* [What is required]: Note every line in the entries that contains the string "paragraph", and copy it.

:: The data ::

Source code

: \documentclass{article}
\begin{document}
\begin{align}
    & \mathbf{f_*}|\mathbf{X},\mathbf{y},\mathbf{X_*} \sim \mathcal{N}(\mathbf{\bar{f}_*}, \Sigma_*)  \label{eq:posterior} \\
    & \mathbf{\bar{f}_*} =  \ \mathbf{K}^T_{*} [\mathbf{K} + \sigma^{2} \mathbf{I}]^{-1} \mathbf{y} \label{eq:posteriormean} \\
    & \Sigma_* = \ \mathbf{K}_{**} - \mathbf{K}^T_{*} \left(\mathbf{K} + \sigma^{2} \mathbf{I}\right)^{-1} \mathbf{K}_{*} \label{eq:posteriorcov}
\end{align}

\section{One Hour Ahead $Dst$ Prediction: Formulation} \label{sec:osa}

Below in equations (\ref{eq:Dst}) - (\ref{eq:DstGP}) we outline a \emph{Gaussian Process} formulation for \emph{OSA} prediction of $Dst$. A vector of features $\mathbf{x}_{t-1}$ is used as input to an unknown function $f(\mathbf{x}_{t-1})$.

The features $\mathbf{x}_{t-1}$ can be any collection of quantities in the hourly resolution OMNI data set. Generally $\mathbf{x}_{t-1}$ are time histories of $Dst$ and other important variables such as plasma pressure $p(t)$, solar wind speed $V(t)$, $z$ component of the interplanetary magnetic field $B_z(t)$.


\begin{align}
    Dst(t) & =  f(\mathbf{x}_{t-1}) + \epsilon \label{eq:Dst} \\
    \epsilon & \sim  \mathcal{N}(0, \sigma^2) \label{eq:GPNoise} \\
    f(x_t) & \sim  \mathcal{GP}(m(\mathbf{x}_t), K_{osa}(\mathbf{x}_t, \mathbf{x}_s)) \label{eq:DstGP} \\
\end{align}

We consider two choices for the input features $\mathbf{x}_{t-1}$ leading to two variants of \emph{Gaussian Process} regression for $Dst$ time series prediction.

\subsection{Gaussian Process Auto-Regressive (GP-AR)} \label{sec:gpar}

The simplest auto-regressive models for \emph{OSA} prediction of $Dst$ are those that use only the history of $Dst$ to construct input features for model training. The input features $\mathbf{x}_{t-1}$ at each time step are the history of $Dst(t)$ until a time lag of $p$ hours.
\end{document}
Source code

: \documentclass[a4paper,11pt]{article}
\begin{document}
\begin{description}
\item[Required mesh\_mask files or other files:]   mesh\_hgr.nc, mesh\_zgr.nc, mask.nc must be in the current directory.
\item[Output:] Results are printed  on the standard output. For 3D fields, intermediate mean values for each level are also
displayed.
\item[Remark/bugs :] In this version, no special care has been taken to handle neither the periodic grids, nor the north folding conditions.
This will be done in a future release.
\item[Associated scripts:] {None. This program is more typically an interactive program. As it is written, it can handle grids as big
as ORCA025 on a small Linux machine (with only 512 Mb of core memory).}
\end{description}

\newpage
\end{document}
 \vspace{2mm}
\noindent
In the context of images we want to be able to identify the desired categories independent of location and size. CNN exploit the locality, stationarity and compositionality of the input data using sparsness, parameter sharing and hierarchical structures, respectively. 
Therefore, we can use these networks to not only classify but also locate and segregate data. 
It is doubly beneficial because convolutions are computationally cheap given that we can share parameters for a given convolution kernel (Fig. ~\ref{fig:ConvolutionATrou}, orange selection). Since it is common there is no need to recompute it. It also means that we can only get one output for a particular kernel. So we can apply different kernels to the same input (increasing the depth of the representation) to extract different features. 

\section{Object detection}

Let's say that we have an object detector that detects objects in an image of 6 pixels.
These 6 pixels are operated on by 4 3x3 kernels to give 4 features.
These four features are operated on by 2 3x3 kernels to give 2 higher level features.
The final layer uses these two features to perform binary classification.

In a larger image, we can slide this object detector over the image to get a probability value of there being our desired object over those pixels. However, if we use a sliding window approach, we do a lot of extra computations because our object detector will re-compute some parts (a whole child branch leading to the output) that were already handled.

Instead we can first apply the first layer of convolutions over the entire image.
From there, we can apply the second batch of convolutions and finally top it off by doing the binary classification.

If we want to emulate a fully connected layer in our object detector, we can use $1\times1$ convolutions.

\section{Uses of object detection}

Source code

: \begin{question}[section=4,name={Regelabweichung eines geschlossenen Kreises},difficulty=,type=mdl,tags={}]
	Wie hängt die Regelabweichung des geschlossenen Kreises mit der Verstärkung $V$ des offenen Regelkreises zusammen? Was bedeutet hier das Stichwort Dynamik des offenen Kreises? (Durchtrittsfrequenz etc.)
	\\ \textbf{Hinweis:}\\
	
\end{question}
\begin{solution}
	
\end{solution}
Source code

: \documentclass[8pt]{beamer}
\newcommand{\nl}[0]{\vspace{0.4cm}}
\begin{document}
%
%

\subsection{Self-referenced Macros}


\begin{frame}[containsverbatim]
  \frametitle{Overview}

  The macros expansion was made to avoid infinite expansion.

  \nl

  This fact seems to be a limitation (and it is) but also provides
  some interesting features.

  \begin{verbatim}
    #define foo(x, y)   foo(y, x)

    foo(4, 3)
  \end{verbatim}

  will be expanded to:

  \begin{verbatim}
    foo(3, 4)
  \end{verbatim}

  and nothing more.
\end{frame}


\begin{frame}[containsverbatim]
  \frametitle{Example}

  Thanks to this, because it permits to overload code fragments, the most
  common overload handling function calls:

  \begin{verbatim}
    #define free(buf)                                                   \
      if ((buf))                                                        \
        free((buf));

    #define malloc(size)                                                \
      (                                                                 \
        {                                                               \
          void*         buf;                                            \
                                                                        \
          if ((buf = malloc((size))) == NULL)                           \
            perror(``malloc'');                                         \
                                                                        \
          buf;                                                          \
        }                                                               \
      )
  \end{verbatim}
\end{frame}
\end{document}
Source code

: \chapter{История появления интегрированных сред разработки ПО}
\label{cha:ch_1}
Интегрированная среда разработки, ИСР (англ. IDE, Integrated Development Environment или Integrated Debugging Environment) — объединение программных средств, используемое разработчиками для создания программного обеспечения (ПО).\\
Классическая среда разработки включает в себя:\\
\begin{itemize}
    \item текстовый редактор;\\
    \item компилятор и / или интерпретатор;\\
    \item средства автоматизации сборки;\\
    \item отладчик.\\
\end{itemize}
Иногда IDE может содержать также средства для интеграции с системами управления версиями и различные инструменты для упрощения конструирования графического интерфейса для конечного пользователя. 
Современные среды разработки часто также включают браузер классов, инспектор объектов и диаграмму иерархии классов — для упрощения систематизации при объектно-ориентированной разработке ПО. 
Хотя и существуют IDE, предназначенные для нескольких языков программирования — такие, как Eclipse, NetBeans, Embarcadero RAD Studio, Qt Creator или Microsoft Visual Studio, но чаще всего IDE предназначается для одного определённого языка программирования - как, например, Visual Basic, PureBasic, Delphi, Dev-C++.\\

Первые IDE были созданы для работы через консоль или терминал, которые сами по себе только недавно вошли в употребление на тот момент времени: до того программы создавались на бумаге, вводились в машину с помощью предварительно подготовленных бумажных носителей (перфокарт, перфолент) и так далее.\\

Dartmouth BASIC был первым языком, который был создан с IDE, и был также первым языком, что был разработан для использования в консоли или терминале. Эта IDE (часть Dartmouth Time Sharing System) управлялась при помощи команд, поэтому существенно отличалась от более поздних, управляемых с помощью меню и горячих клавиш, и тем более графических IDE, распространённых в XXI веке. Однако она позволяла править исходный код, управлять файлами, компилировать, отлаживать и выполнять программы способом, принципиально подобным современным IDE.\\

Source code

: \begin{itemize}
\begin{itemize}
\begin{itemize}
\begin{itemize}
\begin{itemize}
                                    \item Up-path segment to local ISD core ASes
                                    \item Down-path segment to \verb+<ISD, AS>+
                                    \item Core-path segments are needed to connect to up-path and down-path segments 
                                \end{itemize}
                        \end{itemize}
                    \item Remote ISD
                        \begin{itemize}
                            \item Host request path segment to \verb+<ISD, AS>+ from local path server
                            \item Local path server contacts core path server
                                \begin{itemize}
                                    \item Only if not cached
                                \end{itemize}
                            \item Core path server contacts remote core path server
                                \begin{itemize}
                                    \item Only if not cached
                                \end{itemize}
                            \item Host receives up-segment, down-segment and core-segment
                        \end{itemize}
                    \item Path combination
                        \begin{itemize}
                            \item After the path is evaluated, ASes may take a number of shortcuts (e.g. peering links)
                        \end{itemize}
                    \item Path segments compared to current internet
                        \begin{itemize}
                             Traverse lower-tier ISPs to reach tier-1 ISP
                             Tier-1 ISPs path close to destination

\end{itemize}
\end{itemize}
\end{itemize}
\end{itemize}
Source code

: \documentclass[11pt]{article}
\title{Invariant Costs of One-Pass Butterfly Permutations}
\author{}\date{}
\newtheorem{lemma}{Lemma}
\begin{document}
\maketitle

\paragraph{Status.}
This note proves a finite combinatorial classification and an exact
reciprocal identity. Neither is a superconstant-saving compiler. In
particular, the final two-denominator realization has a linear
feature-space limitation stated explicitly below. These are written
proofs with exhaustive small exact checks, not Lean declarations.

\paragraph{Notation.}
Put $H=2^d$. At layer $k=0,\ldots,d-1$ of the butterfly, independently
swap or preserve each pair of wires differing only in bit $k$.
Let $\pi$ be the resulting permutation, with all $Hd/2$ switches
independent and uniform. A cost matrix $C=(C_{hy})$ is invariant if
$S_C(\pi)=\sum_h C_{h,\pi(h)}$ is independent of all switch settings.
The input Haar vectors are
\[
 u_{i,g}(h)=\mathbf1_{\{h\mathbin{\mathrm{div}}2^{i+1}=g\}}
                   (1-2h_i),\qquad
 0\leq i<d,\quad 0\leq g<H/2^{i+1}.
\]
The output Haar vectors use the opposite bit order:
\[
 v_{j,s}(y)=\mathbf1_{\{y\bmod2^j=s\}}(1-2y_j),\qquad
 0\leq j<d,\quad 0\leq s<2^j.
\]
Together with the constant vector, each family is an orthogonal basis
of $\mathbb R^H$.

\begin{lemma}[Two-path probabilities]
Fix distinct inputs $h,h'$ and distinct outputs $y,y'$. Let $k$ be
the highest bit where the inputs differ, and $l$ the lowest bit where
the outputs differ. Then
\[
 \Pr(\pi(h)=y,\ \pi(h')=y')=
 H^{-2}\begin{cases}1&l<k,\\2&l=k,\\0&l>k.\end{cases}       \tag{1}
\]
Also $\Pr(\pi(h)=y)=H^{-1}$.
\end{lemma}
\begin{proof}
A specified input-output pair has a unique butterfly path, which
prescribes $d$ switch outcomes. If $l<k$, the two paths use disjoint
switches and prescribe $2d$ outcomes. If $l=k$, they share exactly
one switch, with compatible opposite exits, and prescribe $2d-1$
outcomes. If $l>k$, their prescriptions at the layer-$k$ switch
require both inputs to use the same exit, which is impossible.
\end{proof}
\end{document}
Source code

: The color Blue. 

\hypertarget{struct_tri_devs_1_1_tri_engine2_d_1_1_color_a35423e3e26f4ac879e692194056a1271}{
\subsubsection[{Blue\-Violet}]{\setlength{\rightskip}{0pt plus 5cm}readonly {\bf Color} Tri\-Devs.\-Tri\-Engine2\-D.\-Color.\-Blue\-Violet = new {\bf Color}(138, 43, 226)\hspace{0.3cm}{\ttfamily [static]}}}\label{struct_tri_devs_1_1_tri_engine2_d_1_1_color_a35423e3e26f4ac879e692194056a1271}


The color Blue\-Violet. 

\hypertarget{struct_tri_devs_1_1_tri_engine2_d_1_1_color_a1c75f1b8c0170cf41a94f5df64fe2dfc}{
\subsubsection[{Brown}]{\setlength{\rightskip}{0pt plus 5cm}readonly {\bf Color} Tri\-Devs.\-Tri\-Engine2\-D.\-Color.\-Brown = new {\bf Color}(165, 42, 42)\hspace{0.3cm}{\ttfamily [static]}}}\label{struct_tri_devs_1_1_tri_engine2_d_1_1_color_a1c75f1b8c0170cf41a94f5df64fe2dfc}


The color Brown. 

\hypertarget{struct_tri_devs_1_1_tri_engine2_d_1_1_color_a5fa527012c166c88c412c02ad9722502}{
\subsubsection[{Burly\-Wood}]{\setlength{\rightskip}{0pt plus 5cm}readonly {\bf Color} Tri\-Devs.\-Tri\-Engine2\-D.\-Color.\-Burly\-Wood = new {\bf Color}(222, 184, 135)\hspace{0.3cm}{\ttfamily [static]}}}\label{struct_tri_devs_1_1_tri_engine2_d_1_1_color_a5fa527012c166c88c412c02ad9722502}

:::

* [Written answer]:
\paragraph{Status.}
\paragraph{Notation.}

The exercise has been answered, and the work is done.